- The Four Occurrences of Ember Days are as Follows:
- Winter: the Wednesday, Friday, and Saturday after the Feast of St. Lucy.
- Spring: the Wednesday, Friday, and Saturday after Ash Wednesday.
- Summer: the Wednesday, Friday, and Saturday after Pentecost.
- Fall: the Wednesday, Friday, and Saturday after the Feast of the Holy Cross.
- History of Ember Days
- According to the Catholic Encyclopedia, the celebration of Ember Days derived from a pagan Roman practice. Before converting to Christianity, the Romans had performed pagan religious ceremonies on these days in relation to their agriculture.
- These occasions were changed when former pagans converted and Ember Days became a part of Christian tradition early, as noted in the Catholic Encyclopedia:
- “The Church, when converting heathen nations, has always tried to sanctify any practices which could be utilized for a good purpose. At first the Church in Rome had fasts in June, September, and December; the exact days were not fixed but were announced by the priests. The "Liber Pontificalis" ascribes to Pope Callistus (217-222) a law ordering the fast, but probably it is older. Leo the Great (440-461) considers it an Apostolic institution.”

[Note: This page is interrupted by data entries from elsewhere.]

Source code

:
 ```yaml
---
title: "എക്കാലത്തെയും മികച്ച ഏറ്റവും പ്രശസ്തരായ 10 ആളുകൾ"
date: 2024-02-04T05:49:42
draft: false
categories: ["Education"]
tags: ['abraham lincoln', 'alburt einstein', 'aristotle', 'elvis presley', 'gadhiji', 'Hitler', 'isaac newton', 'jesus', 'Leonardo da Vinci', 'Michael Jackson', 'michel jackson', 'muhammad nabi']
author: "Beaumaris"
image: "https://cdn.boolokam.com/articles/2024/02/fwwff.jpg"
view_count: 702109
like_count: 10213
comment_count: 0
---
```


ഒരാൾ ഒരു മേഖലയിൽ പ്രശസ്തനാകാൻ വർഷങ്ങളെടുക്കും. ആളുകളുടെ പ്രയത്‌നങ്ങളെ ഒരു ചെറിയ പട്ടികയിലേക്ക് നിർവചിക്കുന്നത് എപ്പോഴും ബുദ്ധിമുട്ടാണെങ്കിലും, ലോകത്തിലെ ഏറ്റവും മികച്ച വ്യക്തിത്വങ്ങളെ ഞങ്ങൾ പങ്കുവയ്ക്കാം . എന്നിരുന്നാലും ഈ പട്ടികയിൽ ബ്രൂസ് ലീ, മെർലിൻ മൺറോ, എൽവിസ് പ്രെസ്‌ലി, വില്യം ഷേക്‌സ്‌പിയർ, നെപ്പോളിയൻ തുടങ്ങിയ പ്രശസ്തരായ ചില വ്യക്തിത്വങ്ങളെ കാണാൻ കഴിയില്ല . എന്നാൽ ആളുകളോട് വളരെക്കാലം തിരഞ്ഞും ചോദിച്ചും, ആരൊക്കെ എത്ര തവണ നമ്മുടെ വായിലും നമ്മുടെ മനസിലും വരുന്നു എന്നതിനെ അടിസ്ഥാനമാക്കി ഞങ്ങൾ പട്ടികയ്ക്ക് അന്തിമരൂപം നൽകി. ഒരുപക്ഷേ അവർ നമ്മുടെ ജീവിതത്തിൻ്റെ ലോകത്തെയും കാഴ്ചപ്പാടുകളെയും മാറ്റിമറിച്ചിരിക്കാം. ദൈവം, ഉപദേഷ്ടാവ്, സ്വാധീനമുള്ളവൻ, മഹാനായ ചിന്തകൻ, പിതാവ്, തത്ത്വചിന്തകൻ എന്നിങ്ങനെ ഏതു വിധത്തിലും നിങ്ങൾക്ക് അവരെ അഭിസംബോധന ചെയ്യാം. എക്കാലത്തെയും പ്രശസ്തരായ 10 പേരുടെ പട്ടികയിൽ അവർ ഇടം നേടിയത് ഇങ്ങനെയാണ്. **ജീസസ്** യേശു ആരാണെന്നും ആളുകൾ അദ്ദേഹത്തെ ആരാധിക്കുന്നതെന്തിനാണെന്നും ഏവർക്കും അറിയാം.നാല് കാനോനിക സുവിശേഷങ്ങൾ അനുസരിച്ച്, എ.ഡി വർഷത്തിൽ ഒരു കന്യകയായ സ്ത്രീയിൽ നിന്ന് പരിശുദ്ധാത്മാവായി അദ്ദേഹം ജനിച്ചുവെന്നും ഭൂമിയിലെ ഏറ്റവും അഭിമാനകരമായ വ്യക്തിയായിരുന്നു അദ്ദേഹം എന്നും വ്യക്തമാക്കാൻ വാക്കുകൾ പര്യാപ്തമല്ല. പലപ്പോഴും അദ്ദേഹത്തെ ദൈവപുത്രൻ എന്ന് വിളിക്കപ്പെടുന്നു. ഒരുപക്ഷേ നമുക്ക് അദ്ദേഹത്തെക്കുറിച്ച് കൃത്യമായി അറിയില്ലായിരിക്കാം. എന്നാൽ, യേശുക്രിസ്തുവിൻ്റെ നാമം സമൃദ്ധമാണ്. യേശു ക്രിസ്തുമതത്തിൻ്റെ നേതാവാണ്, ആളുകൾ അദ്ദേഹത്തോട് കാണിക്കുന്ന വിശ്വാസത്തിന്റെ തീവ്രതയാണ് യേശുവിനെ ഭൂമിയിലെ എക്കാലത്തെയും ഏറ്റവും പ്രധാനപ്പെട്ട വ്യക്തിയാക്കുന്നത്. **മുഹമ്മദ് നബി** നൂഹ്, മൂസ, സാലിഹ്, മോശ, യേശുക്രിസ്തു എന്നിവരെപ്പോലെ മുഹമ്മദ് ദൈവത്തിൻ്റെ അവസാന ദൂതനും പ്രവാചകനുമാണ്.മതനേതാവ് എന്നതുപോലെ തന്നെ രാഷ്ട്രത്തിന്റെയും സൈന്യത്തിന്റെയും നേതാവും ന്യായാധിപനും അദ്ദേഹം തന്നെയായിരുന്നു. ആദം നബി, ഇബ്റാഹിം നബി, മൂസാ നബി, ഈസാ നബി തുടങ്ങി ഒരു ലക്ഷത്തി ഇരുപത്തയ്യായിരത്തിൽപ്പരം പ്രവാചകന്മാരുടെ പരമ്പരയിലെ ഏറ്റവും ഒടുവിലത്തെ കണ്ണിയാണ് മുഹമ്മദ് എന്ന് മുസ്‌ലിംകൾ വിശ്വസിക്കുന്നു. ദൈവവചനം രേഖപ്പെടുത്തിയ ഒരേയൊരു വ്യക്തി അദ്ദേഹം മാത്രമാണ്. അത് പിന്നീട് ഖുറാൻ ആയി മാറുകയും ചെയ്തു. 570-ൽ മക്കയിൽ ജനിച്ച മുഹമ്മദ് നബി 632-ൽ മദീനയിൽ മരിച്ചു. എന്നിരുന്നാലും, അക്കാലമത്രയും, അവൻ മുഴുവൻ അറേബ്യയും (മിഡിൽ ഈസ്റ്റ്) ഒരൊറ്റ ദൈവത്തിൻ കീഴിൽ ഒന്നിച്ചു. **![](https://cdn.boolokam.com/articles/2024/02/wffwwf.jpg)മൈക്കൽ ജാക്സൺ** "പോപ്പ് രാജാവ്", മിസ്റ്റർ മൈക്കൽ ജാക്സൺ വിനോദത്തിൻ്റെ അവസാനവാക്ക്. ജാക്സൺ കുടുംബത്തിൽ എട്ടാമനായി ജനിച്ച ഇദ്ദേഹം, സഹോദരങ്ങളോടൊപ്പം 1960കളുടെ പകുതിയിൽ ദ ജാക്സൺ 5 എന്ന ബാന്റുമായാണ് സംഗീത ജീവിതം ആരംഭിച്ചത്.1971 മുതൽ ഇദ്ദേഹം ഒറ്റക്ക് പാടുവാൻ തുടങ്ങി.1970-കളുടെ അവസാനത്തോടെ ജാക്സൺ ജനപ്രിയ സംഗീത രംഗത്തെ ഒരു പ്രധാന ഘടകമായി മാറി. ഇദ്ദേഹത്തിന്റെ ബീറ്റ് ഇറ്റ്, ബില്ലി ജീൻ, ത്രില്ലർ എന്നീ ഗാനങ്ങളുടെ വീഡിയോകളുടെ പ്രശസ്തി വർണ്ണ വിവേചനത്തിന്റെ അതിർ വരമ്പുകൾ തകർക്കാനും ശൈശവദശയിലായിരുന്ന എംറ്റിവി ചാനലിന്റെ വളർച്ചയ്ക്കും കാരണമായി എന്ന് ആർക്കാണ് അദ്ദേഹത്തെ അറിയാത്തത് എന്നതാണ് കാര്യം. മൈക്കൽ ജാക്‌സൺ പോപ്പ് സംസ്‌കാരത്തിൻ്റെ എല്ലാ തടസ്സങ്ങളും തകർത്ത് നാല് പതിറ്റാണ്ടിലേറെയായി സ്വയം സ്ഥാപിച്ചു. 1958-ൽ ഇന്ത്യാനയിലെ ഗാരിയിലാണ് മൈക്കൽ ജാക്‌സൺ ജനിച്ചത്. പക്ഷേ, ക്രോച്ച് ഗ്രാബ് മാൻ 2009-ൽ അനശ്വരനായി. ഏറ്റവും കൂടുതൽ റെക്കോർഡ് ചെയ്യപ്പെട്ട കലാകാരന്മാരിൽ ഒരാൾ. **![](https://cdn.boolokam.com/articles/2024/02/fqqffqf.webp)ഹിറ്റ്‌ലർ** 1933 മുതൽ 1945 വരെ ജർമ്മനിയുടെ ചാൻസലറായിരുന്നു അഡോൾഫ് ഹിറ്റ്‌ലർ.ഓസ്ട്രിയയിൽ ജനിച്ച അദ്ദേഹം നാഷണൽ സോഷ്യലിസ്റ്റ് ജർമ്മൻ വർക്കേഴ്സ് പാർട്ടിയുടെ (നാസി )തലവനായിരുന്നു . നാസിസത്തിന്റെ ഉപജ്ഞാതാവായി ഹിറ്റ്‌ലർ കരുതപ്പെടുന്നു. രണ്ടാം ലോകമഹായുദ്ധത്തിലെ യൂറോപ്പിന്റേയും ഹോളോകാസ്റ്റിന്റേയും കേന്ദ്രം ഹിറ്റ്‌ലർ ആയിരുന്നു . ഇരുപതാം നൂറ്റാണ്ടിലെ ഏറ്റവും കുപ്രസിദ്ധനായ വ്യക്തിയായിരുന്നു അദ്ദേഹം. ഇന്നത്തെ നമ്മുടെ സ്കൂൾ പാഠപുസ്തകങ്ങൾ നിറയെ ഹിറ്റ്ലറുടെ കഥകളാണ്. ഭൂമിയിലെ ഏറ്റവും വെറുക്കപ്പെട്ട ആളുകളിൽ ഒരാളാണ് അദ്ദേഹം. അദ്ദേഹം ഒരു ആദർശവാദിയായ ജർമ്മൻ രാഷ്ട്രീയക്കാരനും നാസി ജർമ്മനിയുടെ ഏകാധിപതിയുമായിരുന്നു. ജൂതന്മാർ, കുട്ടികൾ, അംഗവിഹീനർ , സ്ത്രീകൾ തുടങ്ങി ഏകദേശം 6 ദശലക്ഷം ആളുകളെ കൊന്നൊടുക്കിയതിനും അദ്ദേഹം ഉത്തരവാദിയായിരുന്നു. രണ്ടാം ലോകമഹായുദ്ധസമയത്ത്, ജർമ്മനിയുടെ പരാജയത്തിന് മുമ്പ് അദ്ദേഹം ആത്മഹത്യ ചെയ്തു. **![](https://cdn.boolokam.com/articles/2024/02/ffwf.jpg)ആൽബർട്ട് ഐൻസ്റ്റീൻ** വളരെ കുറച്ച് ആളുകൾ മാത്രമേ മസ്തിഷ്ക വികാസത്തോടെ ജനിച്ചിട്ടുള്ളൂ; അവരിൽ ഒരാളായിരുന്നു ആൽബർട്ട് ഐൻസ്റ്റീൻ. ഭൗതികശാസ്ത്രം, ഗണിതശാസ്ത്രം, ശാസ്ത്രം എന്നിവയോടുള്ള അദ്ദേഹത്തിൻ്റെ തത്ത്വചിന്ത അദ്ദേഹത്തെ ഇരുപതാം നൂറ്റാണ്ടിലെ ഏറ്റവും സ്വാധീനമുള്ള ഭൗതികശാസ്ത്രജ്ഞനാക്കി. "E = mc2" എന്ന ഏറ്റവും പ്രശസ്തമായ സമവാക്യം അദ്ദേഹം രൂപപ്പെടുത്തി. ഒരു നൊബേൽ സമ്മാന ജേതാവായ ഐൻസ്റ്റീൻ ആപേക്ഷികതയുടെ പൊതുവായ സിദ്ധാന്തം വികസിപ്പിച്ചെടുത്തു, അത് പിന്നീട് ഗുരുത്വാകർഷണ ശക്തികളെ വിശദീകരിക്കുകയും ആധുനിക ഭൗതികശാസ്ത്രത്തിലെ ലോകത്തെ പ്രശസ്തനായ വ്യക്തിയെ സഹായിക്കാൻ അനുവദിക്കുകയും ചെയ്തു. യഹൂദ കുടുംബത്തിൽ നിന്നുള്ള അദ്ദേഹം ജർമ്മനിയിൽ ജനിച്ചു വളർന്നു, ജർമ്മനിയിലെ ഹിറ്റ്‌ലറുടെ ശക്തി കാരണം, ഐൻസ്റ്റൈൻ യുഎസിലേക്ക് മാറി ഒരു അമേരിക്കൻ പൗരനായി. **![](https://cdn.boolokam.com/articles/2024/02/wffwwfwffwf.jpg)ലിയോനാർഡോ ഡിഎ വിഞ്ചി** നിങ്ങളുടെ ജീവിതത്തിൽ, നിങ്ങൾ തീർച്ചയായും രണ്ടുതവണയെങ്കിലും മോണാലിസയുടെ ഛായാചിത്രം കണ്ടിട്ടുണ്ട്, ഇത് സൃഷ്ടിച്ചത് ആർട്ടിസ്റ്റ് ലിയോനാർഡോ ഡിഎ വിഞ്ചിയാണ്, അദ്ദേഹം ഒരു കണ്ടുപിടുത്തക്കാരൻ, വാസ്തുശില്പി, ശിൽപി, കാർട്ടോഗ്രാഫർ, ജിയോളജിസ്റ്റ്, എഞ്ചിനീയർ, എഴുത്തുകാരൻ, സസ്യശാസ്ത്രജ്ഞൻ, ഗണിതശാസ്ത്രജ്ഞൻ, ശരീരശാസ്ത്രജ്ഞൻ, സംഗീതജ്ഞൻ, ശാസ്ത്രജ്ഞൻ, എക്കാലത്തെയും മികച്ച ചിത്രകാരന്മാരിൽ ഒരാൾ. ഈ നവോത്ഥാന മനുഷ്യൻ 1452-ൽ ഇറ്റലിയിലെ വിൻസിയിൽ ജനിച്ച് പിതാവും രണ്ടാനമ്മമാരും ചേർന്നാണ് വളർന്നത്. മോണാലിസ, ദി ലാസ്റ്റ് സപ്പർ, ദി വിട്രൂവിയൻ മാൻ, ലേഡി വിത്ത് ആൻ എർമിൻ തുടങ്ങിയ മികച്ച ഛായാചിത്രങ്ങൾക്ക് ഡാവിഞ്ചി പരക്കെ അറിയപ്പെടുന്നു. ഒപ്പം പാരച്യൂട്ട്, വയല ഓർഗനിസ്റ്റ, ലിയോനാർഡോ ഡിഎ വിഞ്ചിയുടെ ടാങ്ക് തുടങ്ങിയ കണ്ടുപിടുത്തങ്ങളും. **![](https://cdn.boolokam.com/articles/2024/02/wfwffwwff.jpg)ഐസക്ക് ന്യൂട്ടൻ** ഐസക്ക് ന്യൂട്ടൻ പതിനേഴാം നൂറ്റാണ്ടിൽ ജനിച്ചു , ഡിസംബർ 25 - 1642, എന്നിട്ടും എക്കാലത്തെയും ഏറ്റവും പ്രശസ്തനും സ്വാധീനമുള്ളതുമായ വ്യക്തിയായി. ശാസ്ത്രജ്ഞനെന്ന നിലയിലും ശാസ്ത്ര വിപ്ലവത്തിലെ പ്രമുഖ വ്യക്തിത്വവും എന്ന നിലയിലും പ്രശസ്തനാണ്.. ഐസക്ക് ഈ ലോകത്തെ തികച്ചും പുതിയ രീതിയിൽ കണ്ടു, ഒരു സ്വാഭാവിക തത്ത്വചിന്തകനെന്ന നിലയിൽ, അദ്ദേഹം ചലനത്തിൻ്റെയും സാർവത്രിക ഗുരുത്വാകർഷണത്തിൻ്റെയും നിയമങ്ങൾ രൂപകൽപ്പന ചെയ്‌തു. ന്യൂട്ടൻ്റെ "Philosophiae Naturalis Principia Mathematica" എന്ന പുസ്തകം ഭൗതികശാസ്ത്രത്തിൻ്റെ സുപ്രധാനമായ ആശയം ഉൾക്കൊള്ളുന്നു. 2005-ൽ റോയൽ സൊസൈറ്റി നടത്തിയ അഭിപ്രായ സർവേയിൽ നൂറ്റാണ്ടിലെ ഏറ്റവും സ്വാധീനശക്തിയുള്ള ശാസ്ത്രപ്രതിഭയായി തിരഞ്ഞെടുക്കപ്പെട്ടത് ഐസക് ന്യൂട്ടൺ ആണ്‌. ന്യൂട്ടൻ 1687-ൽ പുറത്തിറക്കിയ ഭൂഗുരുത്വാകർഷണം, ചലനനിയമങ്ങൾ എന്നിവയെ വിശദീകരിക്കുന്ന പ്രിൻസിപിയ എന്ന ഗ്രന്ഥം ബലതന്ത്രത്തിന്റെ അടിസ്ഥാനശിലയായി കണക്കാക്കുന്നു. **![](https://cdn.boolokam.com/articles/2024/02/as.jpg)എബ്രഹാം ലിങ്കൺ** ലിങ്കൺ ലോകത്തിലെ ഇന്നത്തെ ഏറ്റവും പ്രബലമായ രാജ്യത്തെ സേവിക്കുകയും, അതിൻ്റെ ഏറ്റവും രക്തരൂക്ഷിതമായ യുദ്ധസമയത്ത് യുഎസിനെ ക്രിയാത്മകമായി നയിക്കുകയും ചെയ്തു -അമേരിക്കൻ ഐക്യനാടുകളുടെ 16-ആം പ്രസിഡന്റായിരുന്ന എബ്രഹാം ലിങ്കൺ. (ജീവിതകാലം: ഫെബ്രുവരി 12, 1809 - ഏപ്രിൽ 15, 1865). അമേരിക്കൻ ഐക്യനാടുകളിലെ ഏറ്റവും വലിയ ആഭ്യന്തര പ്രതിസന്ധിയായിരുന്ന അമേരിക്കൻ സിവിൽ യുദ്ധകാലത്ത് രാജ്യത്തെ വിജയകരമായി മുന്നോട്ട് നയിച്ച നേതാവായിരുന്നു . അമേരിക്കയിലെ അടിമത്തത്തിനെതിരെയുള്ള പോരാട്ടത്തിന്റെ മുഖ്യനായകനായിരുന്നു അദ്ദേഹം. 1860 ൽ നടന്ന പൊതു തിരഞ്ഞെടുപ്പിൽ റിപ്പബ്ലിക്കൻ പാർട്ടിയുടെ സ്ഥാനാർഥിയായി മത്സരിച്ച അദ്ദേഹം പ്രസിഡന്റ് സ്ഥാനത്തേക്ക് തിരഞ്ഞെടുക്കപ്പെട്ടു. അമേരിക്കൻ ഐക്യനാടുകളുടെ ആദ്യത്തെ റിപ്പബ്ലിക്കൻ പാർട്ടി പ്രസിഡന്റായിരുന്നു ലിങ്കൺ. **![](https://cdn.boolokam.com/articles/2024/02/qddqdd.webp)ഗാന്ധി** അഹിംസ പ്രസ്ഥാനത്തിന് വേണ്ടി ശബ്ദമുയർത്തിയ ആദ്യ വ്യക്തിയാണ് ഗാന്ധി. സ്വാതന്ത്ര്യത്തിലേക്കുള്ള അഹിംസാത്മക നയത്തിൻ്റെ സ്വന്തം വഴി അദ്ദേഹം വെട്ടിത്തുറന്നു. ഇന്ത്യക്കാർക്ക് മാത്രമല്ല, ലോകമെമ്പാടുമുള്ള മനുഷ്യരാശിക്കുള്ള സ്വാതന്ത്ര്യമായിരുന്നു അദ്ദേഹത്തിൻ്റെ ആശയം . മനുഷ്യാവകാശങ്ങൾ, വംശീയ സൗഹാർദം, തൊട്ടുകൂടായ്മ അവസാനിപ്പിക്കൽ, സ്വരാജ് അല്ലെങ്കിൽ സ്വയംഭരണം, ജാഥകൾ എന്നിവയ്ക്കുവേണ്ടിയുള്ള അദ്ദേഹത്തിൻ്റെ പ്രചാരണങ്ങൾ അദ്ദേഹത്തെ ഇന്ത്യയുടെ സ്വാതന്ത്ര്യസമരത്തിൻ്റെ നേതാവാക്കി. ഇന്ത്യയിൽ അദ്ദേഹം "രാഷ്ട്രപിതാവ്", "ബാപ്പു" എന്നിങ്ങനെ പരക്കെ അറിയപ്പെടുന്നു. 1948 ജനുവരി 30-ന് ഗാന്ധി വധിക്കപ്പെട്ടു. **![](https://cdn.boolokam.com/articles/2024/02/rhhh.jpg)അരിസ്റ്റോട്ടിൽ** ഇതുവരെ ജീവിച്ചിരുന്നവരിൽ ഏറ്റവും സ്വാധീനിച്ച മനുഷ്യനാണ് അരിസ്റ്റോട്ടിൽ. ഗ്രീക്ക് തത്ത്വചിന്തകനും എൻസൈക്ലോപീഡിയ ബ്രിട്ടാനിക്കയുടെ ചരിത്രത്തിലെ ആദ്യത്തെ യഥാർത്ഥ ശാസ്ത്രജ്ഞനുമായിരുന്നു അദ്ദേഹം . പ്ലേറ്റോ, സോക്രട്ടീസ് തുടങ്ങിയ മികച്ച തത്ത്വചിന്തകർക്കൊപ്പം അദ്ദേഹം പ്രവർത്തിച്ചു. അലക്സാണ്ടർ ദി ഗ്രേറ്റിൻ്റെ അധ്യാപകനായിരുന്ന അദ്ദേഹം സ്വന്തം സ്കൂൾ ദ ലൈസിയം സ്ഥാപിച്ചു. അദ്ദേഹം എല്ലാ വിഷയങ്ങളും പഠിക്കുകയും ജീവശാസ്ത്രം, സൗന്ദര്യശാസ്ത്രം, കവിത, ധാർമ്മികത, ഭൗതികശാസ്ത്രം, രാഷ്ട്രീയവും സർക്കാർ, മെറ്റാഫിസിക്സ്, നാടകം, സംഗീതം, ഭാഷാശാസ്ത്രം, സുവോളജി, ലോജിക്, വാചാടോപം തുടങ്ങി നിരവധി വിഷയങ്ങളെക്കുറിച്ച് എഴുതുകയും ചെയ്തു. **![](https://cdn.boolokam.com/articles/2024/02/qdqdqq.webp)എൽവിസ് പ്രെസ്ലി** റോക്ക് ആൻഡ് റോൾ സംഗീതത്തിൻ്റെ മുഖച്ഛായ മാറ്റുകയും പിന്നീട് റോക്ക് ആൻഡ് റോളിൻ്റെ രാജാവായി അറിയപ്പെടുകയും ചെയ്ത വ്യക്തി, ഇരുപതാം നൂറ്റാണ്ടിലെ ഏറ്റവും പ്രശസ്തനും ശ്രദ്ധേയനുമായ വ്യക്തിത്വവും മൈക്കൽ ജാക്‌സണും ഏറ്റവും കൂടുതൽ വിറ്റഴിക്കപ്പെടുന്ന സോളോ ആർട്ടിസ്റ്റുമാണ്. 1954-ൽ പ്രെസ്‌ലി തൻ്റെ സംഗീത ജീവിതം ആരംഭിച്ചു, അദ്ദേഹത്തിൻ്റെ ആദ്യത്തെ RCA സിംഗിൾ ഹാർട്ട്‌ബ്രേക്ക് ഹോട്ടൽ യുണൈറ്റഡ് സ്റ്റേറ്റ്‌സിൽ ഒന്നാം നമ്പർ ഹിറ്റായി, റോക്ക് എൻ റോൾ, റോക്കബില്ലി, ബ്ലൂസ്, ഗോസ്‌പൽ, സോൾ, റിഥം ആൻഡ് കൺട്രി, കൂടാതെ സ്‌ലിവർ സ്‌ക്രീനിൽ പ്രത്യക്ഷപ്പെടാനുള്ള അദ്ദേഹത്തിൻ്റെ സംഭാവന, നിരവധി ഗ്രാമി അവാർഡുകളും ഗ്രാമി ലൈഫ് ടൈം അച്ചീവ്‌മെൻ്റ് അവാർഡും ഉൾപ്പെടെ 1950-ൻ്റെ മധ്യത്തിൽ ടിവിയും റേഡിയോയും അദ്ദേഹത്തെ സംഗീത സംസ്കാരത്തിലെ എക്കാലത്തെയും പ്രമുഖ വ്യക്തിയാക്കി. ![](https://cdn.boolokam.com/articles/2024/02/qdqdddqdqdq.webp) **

- As mentioned in the above quote, Ember Days were not set for a particular week in the early centuries. The timing for Catholic Ember Days was officially arranged and fixed by Pope Gregory VII, who was pope from 1073 to 1085.
- In 1966, Pope Paul VI’s apostolic constitution, Paenitemini, which addressed and altered feasting regulations, excluded Ember Days as days of fast and abstinence.